Forecasters call for continued coolness. In its morning six- to 10-day outlook, Commodity Weather Group showed a broad ridge of below-normal temperatures extending from Colorado to West Virginia and Iowa to Louisiana. “The general sense compared to last Friday’s forecast is not quite as cool overall for Midwest, East and South over the next two weeks, with a slight national demand gain; however, we still do not see any major heat concerns with overall demand continuing to track lower than normal through the first half of August,” said Matt Rogers, president of the firm.

“We see hotter changes in California for this week and next (low 90s in Burbank and upper 90s at times in Sacramento), while increases in monsoonal moisture are holding the Southwest back cooler. The six-10 day still favors a cool focus for the Midwest to South, but the modeling shows more variability for the 11-15 day. We lean toward the cool side overall, but show some variability in the 11-15 with some weak warmth in the Northeast late in the 11-15. A strong tropical wave in the eastern Atlantic may become Bertha this week, but the routing is favored to avoid the Gulf.”

With futures continuing to grind lower, technicians are trying to find a spot where the market might stabilize. “After this week, it is unclear where the market might find support.

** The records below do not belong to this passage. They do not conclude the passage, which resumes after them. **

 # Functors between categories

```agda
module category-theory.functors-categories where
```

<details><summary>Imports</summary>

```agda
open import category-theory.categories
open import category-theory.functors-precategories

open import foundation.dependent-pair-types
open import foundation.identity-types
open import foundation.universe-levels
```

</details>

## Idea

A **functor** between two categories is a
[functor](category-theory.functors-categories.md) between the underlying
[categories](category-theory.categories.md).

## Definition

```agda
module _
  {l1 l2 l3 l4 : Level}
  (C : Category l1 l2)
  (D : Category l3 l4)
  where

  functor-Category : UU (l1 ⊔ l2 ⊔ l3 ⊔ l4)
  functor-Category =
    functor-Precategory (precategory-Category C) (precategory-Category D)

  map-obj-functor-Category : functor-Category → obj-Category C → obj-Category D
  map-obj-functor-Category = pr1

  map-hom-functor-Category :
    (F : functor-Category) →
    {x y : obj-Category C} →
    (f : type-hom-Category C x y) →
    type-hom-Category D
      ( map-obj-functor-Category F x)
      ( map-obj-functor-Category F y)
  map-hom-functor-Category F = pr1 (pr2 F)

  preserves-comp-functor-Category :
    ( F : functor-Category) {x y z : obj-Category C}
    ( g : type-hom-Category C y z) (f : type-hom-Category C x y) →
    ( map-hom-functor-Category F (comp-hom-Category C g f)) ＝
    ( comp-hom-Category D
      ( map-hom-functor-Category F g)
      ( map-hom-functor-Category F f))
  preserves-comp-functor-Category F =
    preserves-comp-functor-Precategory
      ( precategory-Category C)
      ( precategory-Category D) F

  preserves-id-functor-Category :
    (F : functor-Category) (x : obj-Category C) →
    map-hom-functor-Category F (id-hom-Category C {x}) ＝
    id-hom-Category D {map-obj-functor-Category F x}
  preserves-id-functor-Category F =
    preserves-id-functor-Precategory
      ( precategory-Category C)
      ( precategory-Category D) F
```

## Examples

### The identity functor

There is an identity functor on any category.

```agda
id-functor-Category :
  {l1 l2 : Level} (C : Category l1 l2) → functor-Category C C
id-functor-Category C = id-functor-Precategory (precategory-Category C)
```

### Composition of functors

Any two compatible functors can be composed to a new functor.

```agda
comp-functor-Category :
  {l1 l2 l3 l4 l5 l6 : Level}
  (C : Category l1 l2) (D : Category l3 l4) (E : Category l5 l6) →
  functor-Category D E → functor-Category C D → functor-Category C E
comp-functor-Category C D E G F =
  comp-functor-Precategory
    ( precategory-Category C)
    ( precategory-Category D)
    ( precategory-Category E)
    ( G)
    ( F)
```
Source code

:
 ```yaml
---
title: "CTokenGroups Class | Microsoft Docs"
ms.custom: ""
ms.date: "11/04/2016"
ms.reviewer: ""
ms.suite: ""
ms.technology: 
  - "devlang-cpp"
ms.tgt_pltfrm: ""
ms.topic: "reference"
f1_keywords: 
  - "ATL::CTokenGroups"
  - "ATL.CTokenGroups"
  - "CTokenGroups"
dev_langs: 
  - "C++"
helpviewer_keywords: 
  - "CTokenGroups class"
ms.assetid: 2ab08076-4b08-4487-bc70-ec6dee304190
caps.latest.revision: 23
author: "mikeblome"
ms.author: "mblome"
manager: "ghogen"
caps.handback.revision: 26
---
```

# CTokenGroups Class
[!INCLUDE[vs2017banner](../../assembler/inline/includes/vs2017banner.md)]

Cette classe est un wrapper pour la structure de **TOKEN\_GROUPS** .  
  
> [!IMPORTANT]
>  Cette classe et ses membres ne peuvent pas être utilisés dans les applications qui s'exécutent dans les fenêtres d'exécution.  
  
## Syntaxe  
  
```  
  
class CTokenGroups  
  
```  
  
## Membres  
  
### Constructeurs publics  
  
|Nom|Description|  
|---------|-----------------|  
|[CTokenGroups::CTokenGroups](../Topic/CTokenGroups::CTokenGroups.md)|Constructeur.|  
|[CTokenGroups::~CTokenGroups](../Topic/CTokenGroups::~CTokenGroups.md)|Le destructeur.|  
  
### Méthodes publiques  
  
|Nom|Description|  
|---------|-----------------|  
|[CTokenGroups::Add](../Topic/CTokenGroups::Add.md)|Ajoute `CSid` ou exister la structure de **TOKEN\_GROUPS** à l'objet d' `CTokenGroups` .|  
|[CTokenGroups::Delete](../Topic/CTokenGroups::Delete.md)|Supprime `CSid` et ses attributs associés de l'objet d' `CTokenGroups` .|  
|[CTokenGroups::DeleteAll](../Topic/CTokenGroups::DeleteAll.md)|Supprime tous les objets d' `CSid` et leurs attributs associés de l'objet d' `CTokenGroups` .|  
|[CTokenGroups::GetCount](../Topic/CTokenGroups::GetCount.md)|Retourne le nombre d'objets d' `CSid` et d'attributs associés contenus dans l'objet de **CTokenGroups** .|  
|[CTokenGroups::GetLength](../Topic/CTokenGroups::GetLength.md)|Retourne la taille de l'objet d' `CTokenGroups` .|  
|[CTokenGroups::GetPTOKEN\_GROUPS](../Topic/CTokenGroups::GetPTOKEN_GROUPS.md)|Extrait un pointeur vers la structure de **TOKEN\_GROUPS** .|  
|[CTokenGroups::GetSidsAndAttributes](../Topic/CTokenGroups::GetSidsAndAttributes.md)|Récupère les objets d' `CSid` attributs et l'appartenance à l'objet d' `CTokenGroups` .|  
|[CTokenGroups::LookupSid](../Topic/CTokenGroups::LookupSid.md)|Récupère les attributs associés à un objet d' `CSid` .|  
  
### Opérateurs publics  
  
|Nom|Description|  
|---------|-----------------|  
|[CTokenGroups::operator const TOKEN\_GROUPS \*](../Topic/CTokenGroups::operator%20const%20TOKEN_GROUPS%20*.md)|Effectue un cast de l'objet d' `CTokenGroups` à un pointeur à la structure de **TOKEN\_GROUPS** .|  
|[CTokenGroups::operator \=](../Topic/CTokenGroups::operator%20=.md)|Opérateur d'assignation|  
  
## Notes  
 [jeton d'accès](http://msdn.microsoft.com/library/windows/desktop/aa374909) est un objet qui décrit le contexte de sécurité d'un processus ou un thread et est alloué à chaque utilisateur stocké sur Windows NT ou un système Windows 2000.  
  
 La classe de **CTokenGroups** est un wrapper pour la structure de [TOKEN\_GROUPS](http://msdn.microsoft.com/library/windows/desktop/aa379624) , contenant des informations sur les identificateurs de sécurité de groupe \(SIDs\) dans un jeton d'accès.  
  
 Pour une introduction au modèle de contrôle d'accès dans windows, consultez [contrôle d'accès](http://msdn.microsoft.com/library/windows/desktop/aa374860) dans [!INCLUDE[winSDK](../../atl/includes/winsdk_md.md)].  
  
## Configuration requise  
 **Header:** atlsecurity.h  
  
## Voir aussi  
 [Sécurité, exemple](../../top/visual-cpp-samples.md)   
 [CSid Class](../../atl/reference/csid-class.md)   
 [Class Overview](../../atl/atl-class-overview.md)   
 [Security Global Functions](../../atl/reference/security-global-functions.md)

There are some candidates and the first is the 0.618 retracement of the entire move up from $1.902 to $6.493 at $3.655. I will be surprised if natural gas does not test this retracement,” said Walter Zimmermann of United ICAP in a weekly webcast to clients.

“If it tests this and holds on the first test, then tries to rally, the minimum requirement for the bulls to have any chance at bottoming action, even after a successful test of $3.655 would be a decisive weekly close above $3.945.

“Let’s say natural gas weakens on Monday and holds $3.66, then it would have to close the week above $3.945 for any hope of bottoming action. Otherwise that keeps the door open for another leg down to the $3.48 and $3.41 levels.”

In overnight Globex trading, September crude oil fell 68 cents to $101.41/bbl and September RBOB gasoline dropped a penny to $2.8290/gal.